Task to complete — Transcribe every record verbatim; no pictures.

Exercise data —
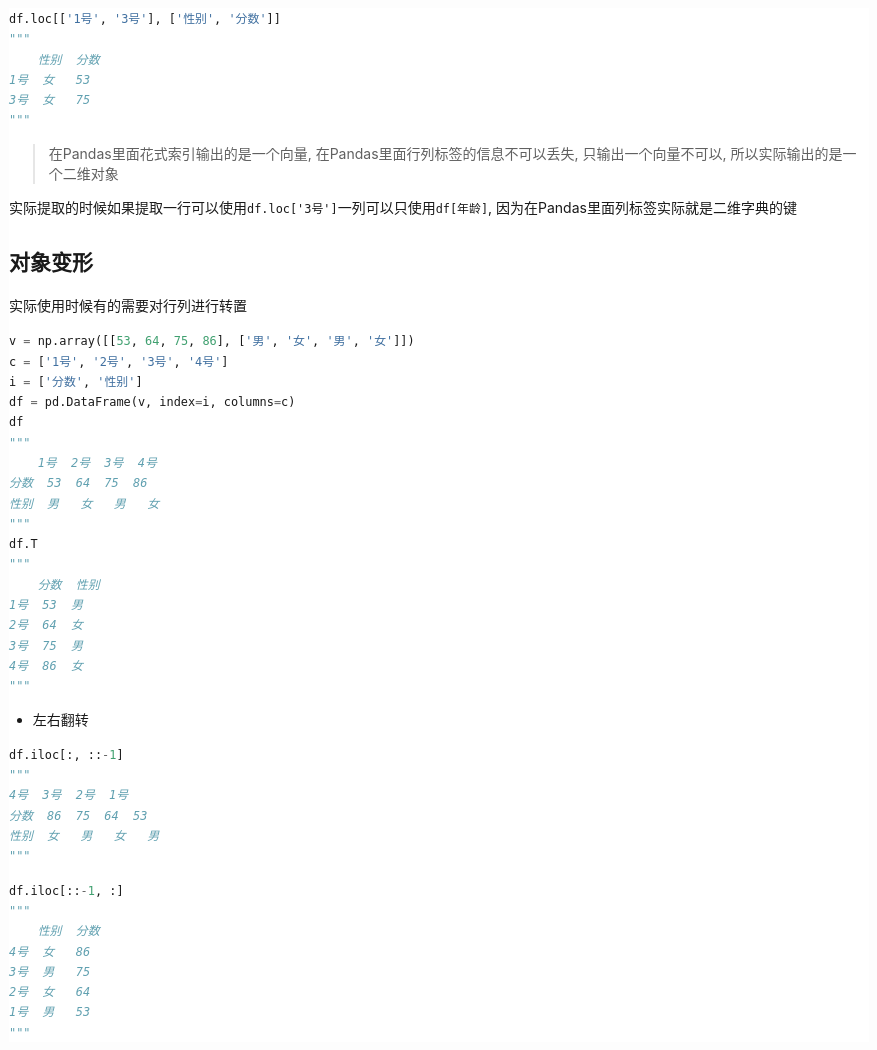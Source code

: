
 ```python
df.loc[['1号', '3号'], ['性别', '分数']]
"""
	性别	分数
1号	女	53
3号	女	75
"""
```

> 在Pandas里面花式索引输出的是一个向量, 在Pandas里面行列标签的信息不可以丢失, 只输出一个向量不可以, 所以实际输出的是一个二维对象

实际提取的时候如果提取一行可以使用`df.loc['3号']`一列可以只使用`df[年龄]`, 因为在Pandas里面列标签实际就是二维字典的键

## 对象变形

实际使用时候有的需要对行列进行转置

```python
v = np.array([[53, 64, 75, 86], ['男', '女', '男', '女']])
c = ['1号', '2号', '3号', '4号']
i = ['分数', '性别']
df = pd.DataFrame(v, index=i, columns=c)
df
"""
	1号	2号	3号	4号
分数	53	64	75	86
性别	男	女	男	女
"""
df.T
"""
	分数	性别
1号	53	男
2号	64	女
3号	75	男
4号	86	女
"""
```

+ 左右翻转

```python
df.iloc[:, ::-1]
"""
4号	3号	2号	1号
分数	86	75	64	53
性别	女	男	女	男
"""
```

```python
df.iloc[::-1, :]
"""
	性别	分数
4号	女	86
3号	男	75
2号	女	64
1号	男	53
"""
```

Exercise result —
Source code

:
 ```python
df.loc[['1号', '3号'], ['性别', '分数']]
"""
	性别	分数
1号	女	53
3号	女	75
"""
```

> 在Pandas里面花式索引输出的是一个向量, 在Pandas里面行列标签的信息不可以丢失, 只输出一个向量不可以, 所以实际输出的是一个二维对象

实际提取的时候如果提取一行可以使用`df.loc['3号']`一列可以只使用`df[年龄]`, 因为在Pandas里面列标签实际就是二维字典的键

## 对象变形

实际使用时候有的需要对行列进行转置

```python
v = np.array([[53, 64, 75, 86], ['男', '女', '男', '女']])
c = ['1号', '2号', '3号', '4号']
i = ['分数', '性别']
df = pd.DataFrame(v, index=i, columns=c)
df
"""
	1号	2号	3号	4号
分数	53	64	75	86
性别	男	女	男	女
"""
df.T
"""
	分数	性别
1号	53	男
2号	64	女
3号	75	男
4号	86	女
"""
```

+ 左右翻转

```python
df.iloc[:, ::-1]
"""
4号	3号	2号	1号
分数	86	75	64	53
性别	女	男	女	男
"""
```

```python
df.iloc[::-1, :]
"""
	性别	分数
4号	女	86
3号	男	75
2号	女	64
1号	男	53
"""
```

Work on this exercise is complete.